New issue
Advanced search Search tips
Note: Color blocks (like or ) mean that a user may not be available. Tooltip shows the reason.

Issue 899908 link

Starred by 1 user

Issue metadata

Status: Fixed
Owner:
Closed: Oct 30
Cc:
Components:
EstimatedDays: ----
NextAction: ----
OS: Windows
Pri: 1
Type: Bug



Sign in to add a comment

Windows bots falling offline

Project Member Reported by martiniss@chromium.org, Oct 29

Issue description

https://viceroy.corp.google.com/auto/prod:chrome-ops-client-infra/chrome_client/bots?borg_user=&project=chromium&refresh=-1&duration=1d&bucket=&os=Windows.*&pool=Chrome&groupby=builder&utc_end=1540845047 shows this. 

win10_chromium_x64_rel_ng has long pending times, I think as a result of this.

I took a glance at https://chrome-internal.googlesource.com/infradata/config.git and didn't see anything obvious.

This will break the CQ bot very soon.
 
Yep that looks very very wrong to me.
http://shortn/_fHxctUMX7E is graph which shows this better. 
I don't see many dead bots.
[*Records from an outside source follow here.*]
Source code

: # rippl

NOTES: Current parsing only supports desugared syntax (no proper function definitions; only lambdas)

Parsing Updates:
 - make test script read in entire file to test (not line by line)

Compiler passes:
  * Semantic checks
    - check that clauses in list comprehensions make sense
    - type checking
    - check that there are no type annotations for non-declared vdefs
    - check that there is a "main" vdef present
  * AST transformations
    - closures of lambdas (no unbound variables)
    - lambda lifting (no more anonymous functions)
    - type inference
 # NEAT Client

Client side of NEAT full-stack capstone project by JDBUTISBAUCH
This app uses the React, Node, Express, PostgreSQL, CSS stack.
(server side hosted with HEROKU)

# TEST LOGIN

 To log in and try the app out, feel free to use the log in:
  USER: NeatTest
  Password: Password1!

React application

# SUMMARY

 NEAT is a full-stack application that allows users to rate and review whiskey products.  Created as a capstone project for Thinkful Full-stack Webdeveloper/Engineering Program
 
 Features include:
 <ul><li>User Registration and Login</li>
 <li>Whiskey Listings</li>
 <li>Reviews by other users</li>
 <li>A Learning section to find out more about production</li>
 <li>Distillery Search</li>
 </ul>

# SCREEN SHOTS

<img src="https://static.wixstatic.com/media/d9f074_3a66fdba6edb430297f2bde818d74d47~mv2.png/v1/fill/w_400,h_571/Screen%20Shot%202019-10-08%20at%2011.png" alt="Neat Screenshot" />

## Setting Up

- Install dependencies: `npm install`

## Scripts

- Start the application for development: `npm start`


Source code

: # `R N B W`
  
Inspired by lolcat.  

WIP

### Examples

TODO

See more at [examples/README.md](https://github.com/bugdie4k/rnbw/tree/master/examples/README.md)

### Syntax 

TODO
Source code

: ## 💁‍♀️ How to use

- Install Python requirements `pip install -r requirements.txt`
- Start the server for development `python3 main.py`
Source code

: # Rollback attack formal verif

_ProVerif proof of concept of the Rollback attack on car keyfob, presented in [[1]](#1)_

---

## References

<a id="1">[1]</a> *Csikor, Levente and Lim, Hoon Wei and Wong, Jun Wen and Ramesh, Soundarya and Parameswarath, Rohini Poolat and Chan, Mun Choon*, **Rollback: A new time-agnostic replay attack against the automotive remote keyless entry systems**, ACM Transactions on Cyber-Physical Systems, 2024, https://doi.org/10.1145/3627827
I would guess that these bots are just being deleted and bots aren't being brought up to replace them?
Cc: s...@google.com
I don't see anything errorlike in the mp logs, but this might be a logic bug where it thinks it needs to decommission everything, somehow...
Project Member

Comment 6 by bugdroid1@chromium.org, Oct 29

The following revision refers to this bug:
  https://chromium.googlesource.com/chromium/src.git/+/60b53b5d929f5c3d5059aee2d800b7a7177596aa

commit 60b53b5d929f5c3d5059aee2d800b7a7177596aa
Author: Stephen Martinis <martiniss@chromium.org>
Date: Mon Oct 29 20:52:53 2018

Remove win10_chromium_x64_rel_ng from the CQ

This bot is totally broken at the moment. Remove it so it doesn't block
CQ.

TBR=jbudorick
NOTRY=true

Bug:  899908 
Change-Id: Ie6eca4c1bf8a67821e5a6570a59255fc6a87f54d
Reviewed-on: https://chromium-review.googlesource.com/c/1306396
Commit-Queue: Stephen Martinis <martiniss@chromium.org>
Reviewed-by: John Budorick <jbudorick@chromium.org>
Reviewed-by: Stephen Martinis <martiniss@chromium.org>
Cr-Commit-Position: refs/heads/master@{#603611}
[modify] https://crrev.com/60b53b5d929f5c3d5059aee2d800b7a7177596aa/infra/config/branch/cq.cfg

Looks like the bots can't talk to swarming.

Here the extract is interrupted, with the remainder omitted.